### Records for the task
· · ·

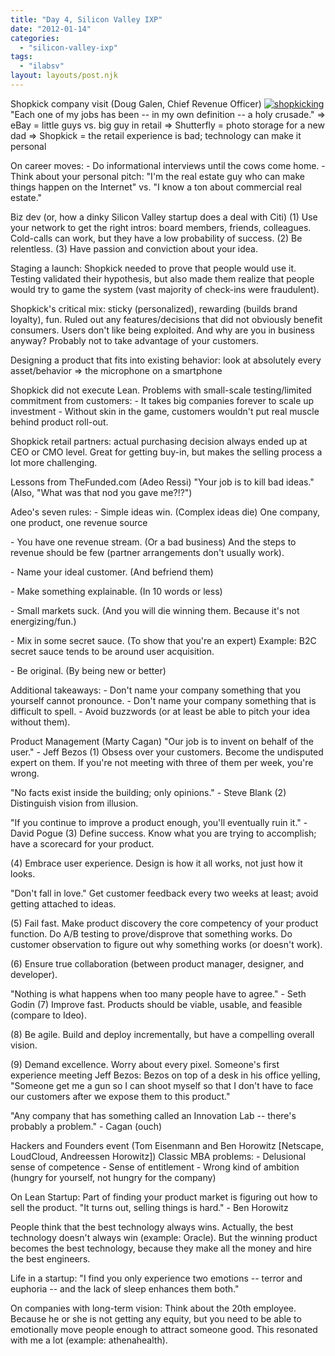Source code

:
 ```yaml
---
title: "Day 4, Silicon Valley IXP"
date: "2012-01-14"
categories: 
  - "silicon-valley-ixp"
tags: 
  - "ilabsv"
layout: layouts/post.njk
---
```


Shopkick company visit (Doug Galen, Chief Revenue Officer) [![](images/IMG_0549-300x224.jpg "shopkicking")](http://colinbarry.com/wp-content/uploads/2012/01/IMG_0549.jpg) "Each one of my jobs has been -- in my own definition -- a holy crusade." => eBay = little guys vs. big guy in retail => Shutterfly = photo storage for a new dad => Shopkick = the retail experience is bad; technology can make it personal

On career moves: - Do informational interviews until the cows come home. - Think about your personal pitch: "I'm the real estate guy who can make things happen on the Internet" vs. "I know a ton about commercial real estate."

Biz dev (or, how a dinky Silicon Valley startup does a deal with Citi) (1) Use your network to get the right intros: board members, friends, colleagues. Cold-calls can work, but they have a low probability of success. (2) Be relentless. (3) Have passion and conviction about your idea.

Staging a launch: Shopkick needed to prove that people would use it. Testing validated their hypothesis, but also made them realize that people would try to game the system (vast majority of check-ins were fraudulent).

Shopkick's critical mix: sticky (personalized), rewarding (builds brand loyalty), fun. Ruled out any features/decisions that did not obviously benefit consumers. Users don't like being exploited. And why are you in business anyway? Probably not to take advantage of your customers.

Designing a product that fits into existing behavior: look at absolutely every asset/behavior => the microphone on a smartphone

Shopkick did not execute Lean. Problems with small-scale testing/limited commitment from customers: - It takes big companies forever to scale up investment - Without skin in the game, customers wouldn't put real muscle behind product roll-out.

Shopkick retail partners: actual purchasing decision always ended up at CEO or CMO level. Great for getting buy-in, but makes the selling process a lot more challenging.

Lessons from TheFunded.com (Adeo Ressi) "Your job is to kill bad ideas." (Also, "What was that nod you gave me?!?")

Adeo's seven rules: - Simple ideas win. (Complex ideas die) One company, one product, one revenue source

\- You have one revenue stream. (Or a bad business) And the steps to revenue should be few (partner arrangements don't usually work).

\- Name your ideal customer. (And befriend them)

\- Make something explainable. (In 10 words or less)

\- Small markets suck. (And you will die winning them. Because it's not energizing/fun.)

\- Mix in some secret sauce. (To show that you're an expert) Example: B2C secret sauce tends to be around user acquisition.

\- Be original. (By being new or better)

Additional takeaways: - Don't name your company something that you yourself cannot pronounce. - Don't name your company something that is difficult to spell. - Avoid buzzwords (or at least be able to pitch your idea without them).

Product Management (Marty Cagan) "Our job is to invent on behalf of the user." - Jeff Bezos (1) Obsess over your customers. Become the undisputed expert on them. If you're not meeting with three of them per week, you're wrong.

"No facts exist inside the building; only opinions." - Steve Blank (2) Distinguish vision from illusion.

"If you continue to improve a product enough, you'll eventually ruin it." - David Pogue (3) Define success. Know what you are trying to accomplish; have a scorecard for your product.

(4) Embrace user experience. Design is how it all works, not just how it looks.

"Don't fall in love." Get customer feedback every two weeks at least; avoid getting attached to ideas.

(5) Fail fast. Make product discovery the core competency of your product function. Do A/B testing to prove/disprove that something works. Do customer observation to figure out why something works (or doesn't work).

(6) Ensure true collaboration (between product manager, designer, and developer).

"Nothing is what happens when too many people have to agree." - Seth Godin (7) Improve fast. Products should be viable, usable, and feasible (compare to Ideo).

(8) Be agile. Build and deploy incrementally, but have a compelling overall vision.

(9) Demand excellence. Worry about every pixel. Someone's first experience meeting Jeff Bezos: Bezos on top of a desk in his office yelling, "Someone get me a gun so I can shoot myself so that I don't have to face our customers after we expose them to this product."

"Any company that has something called an Innovation Lab -- there's probably a problem." - Cagan (ouch)

Hackers and Founders event (Tom Eisenmann and Ben Horowitz \[Netscape, LoudCloud, Andreessen Horowitz\]) Classic MBA problems: - Delusional sense of competence - Sense of entitlement - Wrong kind of ambition (hungry for yourself, not hungry for the company)

On Lean Startup: Part of finding your product market is figuring out how to sell the product. "It turns out, selling things is hard." - Ben Horowitz

People think that the best technology always wins. Actually, the best technology doesn't always win (example: Oracle). But the winning product becomes the best technology, because they make all the money and hire the best engineers.

Life in a startup: "I find you only experience two emotions -- terror and euphoria -- and the lack of sleep enhances them both."

On companies with long-term vision: Think about the 20th employee. Because he or she is not getting any equity, but you need to be able to emotionally move people enough to attract someone good. This resonated with me a lot (example: athenahealth).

· · ·

Reproduce each line above that contains "should".

### Answer to the problem
\- You have one revenue stream. (Or a bad business) And the steps to revenue should be few (partner arrangements don't usually work).
"Nothing is what happens when too many people have to agree." - Seth Godin (7) Improve fast. Products should be viable, usable, and feasible (compare to Ideo).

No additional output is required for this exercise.